“Yes,” said Alvar simply. “I could feel as if I was in heaven in the sunshine, and when I hear the voices of my home; but when he suffers, it darkens all. But I must go back to him.”
“Papa will come and see you,” said Gipsy; “and this is Miss Weston, with whom we are staying. Good-bye. I think your brother will be better when he has had a rest.”
Gipsy’s cheerful sympathy brightened Alvar, who had expected that Spanish sunshine would make a miraculous cure; but Cherry’s cough had been worse since they came on shore, and his spirits had failed unaccountably just when Alvar had expected him to recover them.
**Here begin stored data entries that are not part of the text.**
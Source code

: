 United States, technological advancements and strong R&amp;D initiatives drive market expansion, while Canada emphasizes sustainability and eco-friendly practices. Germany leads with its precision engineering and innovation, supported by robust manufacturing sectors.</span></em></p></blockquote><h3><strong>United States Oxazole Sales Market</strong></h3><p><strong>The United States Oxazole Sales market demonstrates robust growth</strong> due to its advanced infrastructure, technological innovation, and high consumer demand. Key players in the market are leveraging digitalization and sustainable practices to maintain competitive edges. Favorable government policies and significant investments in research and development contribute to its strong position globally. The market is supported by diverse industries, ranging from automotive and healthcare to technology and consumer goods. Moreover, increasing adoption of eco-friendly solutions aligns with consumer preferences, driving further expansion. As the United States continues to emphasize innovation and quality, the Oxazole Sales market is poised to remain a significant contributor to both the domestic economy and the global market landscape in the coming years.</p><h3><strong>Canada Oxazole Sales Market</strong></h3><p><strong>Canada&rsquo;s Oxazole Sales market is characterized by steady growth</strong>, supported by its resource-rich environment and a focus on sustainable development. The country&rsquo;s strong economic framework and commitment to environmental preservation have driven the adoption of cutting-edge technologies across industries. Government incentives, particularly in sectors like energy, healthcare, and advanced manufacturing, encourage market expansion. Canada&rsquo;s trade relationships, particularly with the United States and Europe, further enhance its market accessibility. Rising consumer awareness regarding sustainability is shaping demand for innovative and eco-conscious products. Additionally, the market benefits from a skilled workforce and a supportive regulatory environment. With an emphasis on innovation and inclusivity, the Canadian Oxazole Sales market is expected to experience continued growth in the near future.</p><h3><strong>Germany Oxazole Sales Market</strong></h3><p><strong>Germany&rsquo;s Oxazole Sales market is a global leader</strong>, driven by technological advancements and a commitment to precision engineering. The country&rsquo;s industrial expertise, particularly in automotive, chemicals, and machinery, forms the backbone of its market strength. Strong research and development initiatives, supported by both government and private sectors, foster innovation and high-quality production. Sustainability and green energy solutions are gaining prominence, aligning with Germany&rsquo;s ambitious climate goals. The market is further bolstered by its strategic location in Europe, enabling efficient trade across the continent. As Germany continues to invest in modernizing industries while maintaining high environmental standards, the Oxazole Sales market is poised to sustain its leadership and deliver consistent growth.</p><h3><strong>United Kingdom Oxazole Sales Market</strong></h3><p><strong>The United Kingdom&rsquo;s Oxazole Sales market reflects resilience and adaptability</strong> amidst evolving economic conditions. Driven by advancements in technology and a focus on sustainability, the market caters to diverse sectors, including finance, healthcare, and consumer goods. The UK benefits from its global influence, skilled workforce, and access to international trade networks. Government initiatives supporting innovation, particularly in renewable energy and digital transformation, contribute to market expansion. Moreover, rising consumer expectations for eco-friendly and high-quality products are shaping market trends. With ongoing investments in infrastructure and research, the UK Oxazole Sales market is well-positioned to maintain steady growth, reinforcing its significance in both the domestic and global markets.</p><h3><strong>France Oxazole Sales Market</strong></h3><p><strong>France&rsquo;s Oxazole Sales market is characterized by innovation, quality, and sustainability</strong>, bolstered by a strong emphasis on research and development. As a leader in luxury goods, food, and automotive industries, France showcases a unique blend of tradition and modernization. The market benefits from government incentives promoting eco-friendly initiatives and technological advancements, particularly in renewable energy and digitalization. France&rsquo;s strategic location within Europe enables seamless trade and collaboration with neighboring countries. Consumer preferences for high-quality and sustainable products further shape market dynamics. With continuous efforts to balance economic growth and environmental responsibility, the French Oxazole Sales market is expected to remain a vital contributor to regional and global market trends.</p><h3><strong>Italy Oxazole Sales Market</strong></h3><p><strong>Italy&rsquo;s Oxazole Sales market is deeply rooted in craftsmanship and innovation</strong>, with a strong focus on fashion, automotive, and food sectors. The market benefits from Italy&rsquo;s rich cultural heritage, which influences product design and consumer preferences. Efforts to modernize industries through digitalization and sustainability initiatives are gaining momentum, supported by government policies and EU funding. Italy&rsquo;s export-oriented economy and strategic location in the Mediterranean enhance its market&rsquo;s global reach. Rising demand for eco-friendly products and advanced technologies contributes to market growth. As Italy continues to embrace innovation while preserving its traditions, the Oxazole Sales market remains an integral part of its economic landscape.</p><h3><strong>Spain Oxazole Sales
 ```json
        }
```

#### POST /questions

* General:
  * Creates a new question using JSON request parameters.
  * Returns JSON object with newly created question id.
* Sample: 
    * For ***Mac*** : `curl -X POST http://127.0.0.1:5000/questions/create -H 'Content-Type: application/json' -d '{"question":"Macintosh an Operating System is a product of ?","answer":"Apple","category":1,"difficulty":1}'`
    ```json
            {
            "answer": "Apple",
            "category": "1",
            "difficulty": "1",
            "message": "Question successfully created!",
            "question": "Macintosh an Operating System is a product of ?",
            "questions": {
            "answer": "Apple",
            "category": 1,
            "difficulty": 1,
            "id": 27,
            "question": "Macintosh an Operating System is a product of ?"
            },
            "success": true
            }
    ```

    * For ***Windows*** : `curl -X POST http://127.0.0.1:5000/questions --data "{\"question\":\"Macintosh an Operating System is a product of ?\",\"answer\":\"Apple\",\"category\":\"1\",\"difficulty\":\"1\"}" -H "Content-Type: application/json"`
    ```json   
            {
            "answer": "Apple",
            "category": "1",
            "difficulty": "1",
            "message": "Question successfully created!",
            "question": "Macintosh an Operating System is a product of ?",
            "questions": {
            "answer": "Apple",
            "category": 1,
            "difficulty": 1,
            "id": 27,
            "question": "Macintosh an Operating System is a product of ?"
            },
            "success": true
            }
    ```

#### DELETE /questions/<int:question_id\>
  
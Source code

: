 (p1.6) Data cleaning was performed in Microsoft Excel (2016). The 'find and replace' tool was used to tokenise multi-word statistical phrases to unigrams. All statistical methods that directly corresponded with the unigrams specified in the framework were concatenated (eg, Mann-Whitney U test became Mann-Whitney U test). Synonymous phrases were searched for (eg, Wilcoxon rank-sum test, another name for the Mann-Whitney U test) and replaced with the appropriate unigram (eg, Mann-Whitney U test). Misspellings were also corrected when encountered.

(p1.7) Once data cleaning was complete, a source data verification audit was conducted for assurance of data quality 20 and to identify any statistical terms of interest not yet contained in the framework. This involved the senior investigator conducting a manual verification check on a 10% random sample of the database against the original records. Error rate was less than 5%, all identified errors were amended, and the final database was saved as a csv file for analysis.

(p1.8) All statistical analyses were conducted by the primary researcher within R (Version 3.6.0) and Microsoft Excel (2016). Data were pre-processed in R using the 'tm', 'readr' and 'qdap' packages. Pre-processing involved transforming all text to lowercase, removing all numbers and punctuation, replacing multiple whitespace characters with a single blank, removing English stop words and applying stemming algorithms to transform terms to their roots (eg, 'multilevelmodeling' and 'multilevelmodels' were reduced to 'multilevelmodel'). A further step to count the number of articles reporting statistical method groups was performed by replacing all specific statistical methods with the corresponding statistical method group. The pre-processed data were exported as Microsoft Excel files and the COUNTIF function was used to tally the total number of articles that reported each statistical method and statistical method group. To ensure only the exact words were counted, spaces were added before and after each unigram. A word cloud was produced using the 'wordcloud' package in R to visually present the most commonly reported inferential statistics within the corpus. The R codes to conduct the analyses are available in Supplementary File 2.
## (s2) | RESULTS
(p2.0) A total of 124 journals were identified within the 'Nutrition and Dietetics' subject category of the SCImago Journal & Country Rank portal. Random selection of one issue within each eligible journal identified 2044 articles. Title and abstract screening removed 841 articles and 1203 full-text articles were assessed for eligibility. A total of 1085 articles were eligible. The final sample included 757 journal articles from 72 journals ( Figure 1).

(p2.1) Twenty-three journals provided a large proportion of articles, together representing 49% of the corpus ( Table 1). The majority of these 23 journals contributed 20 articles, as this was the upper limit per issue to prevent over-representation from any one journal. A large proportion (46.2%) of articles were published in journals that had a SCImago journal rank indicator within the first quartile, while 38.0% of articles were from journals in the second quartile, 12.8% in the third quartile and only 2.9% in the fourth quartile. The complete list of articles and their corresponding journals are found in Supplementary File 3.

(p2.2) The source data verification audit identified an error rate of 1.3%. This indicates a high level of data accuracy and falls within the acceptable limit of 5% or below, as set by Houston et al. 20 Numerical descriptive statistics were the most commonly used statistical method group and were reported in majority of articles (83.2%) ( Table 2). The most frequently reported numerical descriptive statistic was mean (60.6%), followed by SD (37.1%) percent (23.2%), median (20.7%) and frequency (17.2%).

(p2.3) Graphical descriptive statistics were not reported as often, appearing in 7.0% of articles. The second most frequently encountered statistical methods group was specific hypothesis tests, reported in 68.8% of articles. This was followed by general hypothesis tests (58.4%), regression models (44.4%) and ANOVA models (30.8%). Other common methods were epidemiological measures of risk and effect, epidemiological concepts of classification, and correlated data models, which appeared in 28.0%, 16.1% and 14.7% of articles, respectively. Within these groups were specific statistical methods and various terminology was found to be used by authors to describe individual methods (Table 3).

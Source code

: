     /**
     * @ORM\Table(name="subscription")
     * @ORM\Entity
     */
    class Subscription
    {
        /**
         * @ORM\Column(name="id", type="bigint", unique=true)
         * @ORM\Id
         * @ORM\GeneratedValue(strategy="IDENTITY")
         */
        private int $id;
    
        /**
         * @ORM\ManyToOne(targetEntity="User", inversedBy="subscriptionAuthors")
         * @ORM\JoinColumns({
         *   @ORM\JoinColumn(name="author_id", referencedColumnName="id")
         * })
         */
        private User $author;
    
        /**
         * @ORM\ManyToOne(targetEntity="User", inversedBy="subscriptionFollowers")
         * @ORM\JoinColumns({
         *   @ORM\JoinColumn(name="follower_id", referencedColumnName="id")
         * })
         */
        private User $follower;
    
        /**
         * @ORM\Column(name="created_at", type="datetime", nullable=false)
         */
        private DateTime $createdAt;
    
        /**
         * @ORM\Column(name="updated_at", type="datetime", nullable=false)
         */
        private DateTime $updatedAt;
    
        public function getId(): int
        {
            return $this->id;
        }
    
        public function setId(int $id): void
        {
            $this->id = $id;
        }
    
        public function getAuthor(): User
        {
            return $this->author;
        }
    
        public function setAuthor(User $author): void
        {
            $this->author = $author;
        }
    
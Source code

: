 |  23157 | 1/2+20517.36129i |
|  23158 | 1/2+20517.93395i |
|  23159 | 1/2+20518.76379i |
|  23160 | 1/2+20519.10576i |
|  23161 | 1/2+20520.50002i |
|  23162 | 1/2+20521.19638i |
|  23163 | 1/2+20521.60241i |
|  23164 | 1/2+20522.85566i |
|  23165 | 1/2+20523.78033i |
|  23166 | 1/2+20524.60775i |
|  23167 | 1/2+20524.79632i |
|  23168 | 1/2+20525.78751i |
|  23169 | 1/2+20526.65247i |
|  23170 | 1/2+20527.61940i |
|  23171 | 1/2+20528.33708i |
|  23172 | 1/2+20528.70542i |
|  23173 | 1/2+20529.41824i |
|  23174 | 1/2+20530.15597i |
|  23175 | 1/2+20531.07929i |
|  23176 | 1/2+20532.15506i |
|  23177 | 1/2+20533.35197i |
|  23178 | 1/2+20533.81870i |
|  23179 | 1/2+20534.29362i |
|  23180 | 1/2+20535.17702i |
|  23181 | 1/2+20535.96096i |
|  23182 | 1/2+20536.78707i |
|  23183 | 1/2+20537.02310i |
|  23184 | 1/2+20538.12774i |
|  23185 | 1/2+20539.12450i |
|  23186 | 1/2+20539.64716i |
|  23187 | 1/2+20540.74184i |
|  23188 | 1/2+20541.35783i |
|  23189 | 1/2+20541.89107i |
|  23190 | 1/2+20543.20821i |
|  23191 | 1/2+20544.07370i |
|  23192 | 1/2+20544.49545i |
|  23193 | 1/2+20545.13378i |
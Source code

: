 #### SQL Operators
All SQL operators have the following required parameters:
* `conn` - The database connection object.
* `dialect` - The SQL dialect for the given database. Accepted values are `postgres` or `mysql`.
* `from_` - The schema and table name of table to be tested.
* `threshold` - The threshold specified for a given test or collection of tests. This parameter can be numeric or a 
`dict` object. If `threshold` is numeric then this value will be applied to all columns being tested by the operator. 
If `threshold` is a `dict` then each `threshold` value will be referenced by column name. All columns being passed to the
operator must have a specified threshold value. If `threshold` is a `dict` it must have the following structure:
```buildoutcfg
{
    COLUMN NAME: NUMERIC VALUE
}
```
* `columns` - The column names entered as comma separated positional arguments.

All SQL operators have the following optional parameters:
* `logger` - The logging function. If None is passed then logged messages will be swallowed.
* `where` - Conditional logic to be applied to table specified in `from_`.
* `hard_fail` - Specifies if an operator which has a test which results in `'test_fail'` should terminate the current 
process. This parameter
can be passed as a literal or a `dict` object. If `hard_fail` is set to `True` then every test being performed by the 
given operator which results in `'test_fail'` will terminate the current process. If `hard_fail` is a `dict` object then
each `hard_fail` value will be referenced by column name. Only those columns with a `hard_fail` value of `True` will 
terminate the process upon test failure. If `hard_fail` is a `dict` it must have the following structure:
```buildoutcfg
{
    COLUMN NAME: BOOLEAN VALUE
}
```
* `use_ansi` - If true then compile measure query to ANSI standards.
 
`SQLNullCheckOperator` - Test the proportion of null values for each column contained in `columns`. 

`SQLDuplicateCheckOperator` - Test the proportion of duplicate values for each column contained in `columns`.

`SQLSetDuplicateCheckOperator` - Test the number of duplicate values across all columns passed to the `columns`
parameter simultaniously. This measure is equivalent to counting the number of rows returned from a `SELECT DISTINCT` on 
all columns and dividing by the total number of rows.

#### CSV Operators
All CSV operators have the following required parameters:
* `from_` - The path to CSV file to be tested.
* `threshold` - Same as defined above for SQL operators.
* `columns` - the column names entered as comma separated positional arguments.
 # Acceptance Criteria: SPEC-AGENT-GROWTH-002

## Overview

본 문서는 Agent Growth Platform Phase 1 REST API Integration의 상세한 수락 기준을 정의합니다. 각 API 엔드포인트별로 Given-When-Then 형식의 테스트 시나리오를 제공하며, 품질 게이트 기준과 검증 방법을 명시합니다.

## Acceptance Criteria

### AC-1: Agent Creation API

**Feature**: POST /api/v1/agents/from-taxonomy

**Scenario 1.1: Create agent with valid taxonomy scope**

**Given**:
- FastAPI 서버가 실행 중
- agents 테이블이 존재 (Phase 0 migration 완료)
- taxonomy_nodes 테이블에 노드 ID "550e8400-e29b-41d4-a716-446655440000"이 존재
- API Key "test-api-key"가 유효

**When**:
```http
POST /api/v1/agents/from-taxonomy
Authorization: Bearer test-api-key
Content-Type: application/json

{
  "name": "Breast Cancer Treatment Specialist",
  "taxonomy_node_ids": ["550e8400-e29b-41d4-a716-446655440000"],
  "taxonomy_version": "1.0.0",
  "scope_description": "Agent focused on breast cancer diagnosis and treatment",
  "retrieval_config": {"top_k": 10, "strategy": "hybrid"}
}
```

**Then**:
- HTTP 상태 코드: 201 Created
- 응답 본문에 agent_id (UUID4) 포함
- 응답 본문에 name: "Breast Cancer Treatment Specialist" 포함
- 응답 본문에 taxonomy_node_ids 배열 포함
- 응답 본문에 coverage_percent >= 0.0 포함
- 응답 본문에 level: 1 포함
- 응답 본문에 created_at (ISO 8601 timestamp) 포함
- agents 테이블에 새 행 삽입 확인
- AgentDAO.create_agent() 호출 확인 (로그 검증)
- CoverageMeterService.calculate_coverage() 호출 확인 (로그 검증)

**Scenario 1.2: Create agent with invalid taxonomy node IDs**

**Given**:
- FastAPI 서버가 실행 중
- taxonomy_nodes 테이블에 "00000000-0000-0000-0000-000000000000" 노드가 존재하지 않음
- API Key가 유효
Alvar had all along declared that it would be better to go by a Cadiz packet and thence by rail to Seville; but Mr Lester believed in Peninsular and Oriental steamers, and in the English doctors and hotels of Gibraltar. But there the heat and glare were hateful to Cheriton, the servant they had brought proved more of a hindrance than a help, and Alvar thought himself fortunate in obtaining leave from some Gibraltar acquaintances to use their house at San José for a month, after which Cheriton might be better able to encounter the strangers whom he really dreaded more than the travelling. Certainly if change was what Cherry had needed he had obtained it thoroughly. Nothing could well have been more unlike Oakby than San José, and when Cheriton had had a little rest, had been teased by Mr Stanforth for comparing the marble-paved patio of the house to the Alhambra at the Crystal Palace, and, moved by the fortunate sympathy that had enabled him to “take a fancy” to the kindly artist, had confided to him that he was very homesick, and longed for Jack, though he did not like Alvar to know it, he brightened up and grew rather stronger. He was soon able to sit on the beach and try to learn Spanish, insisting on understanding the construction of the language, and asking questions sometimes rather puzzling to his tutor; while Gipsy set up a rivalry with him as to the number of words and phrases to be acquired in a day, in which she generally beat him hollow. Nor had he any real want of appreciation of the new and beautiful world around him, and Mr Stanforth helped him to enjoy it. Life would be very dull but for the involuntary inclinations to acquaintance and friendship that brighten its ordinary course, and “fancies” are more often things to be thankful for than to put aside. This one roused Cheriton from the dulness that accompanies sorrow and sickness, and enabled him to turn at any rate the surface of his mind to fresh interests.
Mr Stanforth, on the other hand, whose sympathy had been quickened by the practice of a most kindly life, found much to interest him in the bright, tender nature, evidently struggling under so heavy a cloud, and did not wonder at the affection with which the young man was obviously regarded—an affection made pathetic by the sad possibilities that were but too apparent.
Gipsy was on very friendly terms with both the brothers, and was a new specimen of girlhood for them. She was quite as clever and as well educated as either Ruth or Virginia, and had been in the habit of living with much more widely cultivated people—people who talked, and had something to talk about, so that she had a great deal to say; while there was a quaint matter-of-factness about her too, and she talked art as simply as she would have talked dress; and while she was very much interested in the two young men, she never troubled herself at all about her relations towards them. She scolded Cherry for walking too far, and discoursed on the suitability of his appearance for artistic purposes with equal simplicity; fetched and carried for him, and triumphed over his deficiencies in Spanish. She received Alvar’s courtesies and compliments with the greatest delight, and proceeded to return them in kind, till she actually rendered him almost free and easy, and he talked so much of her that Cheriton grew half-frightened, unknowing that his own remark, that he wished Nettie could know so nice a girl as Miss Stanforth, had inspired Alvar with the notion that Ruth might find a successor in La Zingara, as he called her. But Gipsy was perfectly unconscious, and was moreover carefully watched over by her father and her friends. By the end of the month Cheriton was able to undertake the journey to Seville, and the Stanforths proposed to start at the same time, but to go by a different route, which enabled them to see more of the country.
“But,” said Gipsy, one evening when they were all together on the beach, “we must get to Seville in time for a bull-fight, and Don Alvar says there are none in the winter.”
“But, Miss Stanforth,” said Cherry, “you surely would not go to a bull-fight?”
“Wouldn’t you?” said Gipsy mischievously.
“Well, yes—for once I think I should.”